▶ _What you need to do_: Would you copy all lines in the data that contain the word "الإعلان"?

Stored data entries:
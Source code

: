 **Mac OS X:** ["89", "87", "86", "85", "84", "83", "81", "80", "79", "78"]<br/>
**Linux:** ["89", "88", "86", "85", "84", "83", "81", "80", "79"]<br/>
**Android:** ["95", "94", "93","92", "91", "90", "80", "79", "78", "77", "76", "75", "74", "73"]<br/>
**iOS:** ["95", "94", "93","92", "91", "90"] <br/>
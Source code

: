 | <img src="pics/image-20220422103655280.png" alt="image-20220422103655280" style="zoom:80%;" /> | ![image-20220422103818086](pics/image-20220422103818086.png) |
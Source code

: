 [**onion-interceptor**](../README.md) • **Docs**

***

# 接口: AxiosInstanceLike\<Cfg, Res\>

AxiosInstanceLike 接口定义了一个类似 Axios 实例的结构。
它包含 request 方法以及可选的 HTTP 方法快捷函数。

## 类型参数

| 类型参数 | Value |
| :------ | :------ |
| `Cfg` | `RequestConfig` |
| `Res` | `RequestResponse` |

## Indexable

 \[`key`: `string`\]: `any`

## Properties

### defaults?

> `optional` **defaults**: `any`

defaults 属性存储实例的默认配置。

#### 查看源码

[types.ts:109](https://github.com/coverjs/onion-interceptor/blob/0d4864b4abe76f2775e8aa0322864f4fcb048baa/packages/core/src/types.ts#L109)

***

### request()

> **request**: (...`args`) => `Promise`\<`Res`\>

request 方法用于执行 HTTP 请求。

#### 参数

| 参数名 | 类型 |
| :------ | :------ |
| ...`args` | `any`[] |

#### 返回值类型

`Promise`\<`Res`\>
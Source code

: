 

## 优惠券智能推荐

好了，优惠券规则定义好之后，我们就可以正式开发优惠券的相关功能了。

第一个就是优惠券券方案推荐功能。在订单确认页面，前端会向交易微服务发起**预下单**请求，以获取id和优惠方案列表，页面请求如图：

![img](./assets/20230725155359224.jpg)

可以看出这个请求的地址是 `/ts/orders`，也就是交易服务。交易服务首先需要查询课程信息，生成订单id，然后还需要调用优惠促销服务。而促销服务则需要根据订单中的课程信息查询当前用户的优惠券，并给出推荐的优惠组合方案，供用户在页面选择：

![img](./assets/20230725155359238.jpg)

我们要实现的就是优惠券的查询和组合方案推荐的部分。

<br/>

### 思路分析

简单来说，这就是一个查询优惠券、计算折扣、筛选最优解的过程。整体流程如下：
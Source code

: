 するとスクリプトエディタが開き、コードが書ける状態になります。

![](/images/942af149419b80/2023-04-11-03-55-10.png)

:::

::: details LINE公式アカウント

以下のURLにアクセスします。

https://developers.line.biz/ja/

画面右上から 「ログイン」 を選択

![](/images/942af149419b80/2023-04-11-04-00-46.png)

* * *

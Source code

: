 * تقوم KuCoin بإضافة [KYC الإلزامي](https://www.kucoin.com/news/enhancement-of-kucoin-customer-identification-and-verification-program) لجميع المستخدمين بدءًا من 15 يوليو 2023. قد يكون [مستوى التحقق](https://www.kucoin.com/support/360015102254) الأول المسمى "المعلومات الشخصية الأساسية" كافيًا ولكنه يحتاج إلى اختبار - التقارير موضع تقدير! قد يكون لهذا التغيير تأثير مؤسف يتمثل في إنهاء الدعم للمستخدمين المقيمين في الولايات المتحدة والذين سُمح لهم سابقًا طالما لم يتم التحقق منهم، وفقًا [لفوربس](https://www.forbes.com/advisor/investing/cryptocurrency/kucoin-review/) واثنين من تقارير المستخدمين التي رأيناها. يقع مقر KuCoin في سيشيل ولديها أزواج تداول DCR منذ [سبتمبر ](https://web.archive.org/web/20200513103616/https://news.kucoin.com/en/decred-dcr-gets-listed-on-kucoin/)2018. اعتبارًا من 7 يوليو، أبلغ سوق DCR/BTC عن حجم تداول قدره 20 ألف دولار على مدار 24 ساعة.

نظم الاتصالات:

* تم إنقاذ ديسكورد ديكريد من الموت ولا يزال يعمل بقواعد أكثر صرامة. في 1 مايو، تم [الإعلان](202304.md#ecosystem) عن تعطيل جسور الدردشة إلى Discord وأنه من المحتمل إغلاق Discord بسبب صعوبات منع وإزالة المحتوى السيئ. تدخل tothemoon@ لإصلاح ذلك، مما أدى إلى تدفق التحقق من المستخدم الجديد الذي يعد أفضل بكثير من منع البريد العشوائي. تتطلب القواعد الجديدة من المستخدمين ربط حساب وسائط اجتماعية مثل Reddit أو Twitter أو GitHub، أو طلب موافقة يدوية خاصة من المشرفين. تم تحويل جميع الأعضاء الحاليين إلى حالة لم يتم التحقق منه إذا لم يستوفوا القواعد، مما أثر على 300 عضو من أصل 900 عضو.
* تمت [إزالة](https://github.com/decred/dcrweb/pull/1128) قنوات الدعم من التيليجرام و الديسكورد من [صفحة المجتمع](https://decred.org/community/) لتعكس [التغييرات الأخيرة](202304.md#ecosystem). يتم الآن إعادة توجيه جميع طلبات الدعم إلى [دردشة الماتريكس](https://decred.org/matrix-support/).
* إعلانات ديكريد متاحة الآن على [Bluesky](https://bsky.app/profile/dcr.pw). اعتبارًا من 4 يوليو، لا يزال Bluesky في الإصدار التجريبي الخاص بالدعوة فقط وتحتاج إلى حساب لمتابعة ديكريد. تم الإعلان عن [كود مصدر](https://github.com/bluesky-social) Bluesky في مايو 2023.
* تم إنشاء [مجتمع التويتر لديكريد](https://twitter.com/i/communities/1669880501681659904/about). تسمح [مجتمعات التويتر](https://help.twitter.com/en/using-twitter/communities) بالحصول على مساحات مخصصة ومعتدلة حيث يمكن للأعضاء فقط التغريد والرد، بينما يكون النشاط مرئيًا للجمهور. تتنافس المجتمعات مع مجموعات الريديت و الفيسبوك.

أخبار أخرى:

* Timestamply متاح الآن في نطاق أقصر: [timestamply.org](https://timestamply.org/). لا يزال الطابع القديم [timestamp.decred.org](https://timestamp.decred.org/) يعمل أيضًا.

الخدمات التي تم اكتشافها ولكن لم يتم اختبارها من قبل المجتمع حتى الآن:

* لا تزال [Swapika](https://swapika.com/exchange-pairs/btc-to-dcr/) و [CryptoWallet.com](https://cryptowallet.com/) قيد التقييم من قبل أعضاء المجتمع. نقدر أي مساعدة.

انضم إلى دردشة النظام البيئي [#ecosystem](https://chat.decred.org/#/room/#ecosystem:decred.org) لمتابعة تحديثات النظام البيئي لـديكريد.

...

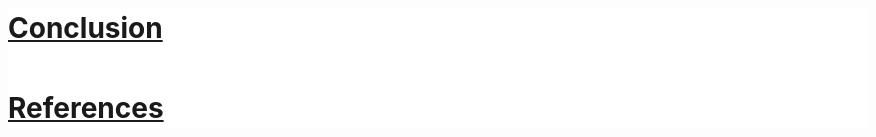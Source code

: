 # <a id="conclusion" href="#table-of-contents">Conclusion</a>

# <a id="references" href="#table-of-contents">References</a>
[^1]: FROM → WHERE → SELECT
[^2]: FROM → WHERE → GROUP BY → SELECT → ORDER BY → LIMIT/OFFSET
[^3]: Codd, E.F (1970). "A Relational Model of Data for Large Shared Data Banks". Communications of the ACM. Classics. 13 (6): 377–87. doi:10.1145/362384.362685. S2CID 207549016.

▶ _Exercise output_:
* تم إنقاذ ديسكورد ديكريد من الموت ولا يزال يعمل بقواعد أكثر صرامة. في 1 مايو، تم [الإعلان](202304.md#ecosystem) عن تعطيل جسور الدردشة إلى Discord وأنه من المحتمل إغلاق Discord بسبب صعوبات منع وإزالة المحتوى السيئ. تدخل tothemoon@ لإصلاح ذلك، مما أدى إلى تدفق التحقق من المستخدم الجديد الذي يعد أفضل بكثير من منع البريد العشوائي. تتطلب القواعد الجديدة من المستخدمين ربط حساب وسائط اجتماعية مثل Reddit أو Twitter أو GitHub، أو طلب موافقة يدوية خاصة من المشرفين. تم تحويل جميع الأعضاء الحاليين إلى حالة لم يتم التحقق منه إذا لم يستوفوا القواعد، مما أثر على 300 عضو من أصل 900 عضو.
* إعلانات ديكريد متاحة الآن على [Bluesky](https://bsky.app/profile/dcr.pw). اعتبارًا من 4 يوليو، لا يزال Bluesky في الإصدار التجريبي الخاص بالدعوة فقط وتحتاج إلى حساب لمتابعة ديكريد. تم الإعلان عن [كود مصدر](https://github.com/bluesky-social) Bluesky في مايو 2023.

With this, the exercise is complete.